Battery pack manufacturing and recycling startup Lohum Cleantech to raise $100 million in Series B funds, Auto News, ET Auto

 Battery pack manufacturing and recycling startup Lohum Cleantech
Battery pack manufacturing and recycling startup Lohum Cleantech

Battery pack manufacturing and recycling startup Lohum Cleantech is looking at raising $100 million in Series B funds to increase capacity in the Indian market and also set up facilities in Europe and the US, its founder said.

The funds raised will be used to increase recycling capacity to 1 million units per annum, said Rajat Verma, who is also the chief executive of the Uttar Pradesh-based company. He expects to close the financing round in the next three-four months.

Lohum has a capacity for recycling 100,000 battery packs at its manufacturing facility in Greater Noida. It also assembles 200,000 two-wheeler battery packs at the unit.

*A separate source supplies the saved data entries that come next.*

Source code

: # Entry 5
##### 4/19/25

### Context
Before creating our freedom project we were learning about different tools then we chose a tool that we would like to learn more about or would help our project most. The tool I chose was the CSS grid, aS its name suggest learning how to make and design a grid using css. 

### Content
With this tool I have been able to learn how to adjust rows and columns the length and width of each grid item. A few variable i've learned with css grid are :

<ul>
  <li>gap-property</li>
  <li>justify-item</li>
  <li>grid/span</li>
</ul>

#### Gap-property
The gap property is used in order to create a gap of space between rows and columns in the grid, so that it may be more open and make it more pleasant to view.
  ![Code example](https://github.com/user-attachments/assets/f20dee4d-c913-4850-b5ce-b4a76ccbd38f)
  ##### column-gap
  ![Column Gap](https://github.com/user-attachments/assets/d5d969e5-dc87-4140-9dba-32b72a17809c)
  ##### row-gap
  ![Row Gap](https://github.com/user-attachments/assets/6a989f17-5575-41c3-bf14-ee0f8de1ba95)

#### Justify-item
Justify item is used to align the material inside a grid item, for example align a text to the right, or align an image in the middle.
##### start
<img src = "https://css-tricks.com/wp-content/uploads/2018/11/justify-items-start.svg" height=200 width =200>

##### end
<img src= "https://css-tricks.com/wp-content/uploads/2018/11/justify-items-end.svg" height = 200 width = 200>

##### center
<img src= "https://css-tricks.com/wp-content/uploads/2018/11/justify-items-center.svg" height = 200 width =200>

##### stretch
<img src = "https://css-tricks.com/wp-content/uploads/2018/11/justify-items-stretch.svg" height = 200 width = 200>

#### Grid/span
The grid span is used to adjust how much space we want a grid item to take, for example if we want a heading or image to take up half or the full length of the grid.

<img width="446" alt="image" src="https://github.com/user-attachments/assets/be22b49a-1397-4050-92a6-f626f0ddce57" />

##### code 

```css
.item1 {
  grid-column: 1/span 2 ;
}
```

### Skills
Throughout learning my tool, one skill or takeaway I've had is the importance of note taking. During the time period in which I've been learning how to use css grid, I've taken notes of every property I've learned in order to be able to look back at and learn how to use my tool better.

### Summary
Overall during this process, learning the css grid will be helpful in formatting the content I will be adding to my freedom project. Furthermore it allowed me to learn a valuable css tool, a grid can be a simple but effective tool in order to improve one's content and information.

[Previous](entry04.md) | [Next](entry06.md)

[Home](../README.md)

“We will be going out for what we will be formally calling a Series B in the next few months. Part of that funding will be to increase capacity within India, both on the battery pack manufacturing and recycling side,” said Verma. “Additionally, we will set up capacity in Europe and US, primarily on the recycling side.”

Lohum has started scouting for a new location to expand capacity within the country.

It has raised $15 million so far. Baring Private Equity Partners had led the first institutional round of investment in the company that fetched $7 million (Rs 51 crore).

The battery pack manufacturer assembles lithium-ion batteries from cells imported from countries including China and Taiwan. The batteries are used for applications like EVs as well as for stationary energy storage solutions (ESS), like in telecommunication towers.

It also recycles end-of-life batteries to separate materials like lithium, cobalt and nickel. The company has developed proprietary technology to test whether an end-of-life battery could be repurposed for other applications or needs to be recycled.

“India is very sweetly positioned for a recycling market. The global ecosystem is being led by the car category. So if the ecosystem started maturing in 2019, you will see cars coming back in the 2025/2026 timeframe,” said Verma, adding that these emerging trends have encouraged the company to build extra capacity.

About 60-70% of the company’s revenue is generated from sale of batteries, 15-20% from reuse and 15% from the recycling business. Verma expects the battery recycling business to grow to account for half of the firm’s revenue in the next three years.

As electric vehicle sales in the country take off, battery recycling is expected to become a lucrative opportunity, especially given the fact that India does not have reserves of rare metals like lithium, cobalt and nickel.

“The critical thing why we believe in this ecosystem is because without access to raw materials, you will always be pressured on the margin side. So when we started Lohum, our thesis was how do we make India stronger on the raw material side, bring more lithium, cobalt, nickel to the market (without access to ores from mines),” said Verma.

Lohum is also testing its batteries with several automakers for electric three-wheelers and other larger vehicles.